How many people emigrate from a country where they are a member of parliament?

Here is more, from the Guardian and the Telegraph, on Hirsi Ali’s departure from the Netherlands to the United States and the American Enterprise Institute. The Dutch immigration minister, Rita Verdonk, who is running for the leadership of the VVD, the party to which Ali herself belongs, has announced that she is investigating the various lies Ali told to get asylum in Netherlands, with the possible punishments including loss of citizenship, even though Ali has lived in the Netherlands for 14 years and is a member of parliament.

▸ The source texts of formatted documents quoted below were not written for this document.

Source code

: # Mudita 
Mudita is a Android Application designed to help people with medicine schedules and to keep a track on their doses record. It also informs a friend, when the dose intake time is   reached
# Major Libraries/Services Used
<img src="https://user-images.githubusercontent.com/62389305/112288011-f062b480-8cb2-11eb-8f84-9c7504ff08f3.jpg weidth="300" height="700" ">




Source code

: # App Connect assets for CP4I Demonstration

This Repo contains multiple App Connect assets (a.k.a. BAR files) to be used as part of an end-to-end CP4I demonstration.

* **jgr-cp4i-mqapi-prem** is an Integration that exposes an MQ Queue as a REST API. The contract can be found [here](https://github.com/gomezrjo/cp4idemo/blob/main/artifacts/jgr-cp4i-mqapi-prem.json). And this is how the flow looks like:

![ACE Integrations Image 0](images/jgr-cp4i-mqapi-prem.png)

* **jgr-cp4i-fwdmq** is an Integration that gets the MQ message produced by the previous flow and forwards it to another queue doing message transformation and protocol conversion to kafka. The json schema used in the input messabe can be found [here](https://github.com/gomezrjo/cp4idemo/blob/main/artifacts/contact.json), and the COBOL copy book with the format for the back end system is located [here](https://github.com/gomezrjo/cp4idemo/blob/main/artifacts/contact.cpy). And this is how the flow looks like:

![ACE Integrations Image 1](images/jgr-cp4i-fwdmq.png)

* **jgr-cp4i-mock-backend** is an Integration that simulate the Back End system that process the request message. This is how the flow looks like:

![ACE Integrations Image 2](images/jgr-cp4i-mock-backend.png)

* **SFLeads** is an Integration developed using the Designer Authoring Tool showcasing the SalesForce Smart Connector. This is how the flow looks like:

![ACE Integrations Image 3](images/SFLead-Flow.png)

To preclude the investigation and punishment, Ali has announced she is settling in the U.S. It’s not clear when she applied for a U.S. green card (legal permanent residence), but apparently she already has it, perhaps on the basis of her promised employment at AEI. Ali had previously admitting lying about fleeing from war-torn Somali, whereas the truth is that she had lived in safety with her family for 12 years in Kenya, and then arrived in Germany en route to Canada where her husband was waiting for her. She got off the plane and illicitly crossed the border into the Netherlands where she requested asylum. (More revealing details, not in the Guardian and Telegraph stories, are provided by a VFR reader.) The new furor has been set off by a tv program which showed that her claim of being forced into a marriage was untrue.

Question: if a major part of Ali’s asylum claim was already publicly known to be a lie as of 2002, why did Rita Verdonk not investigate and punish Ali over that?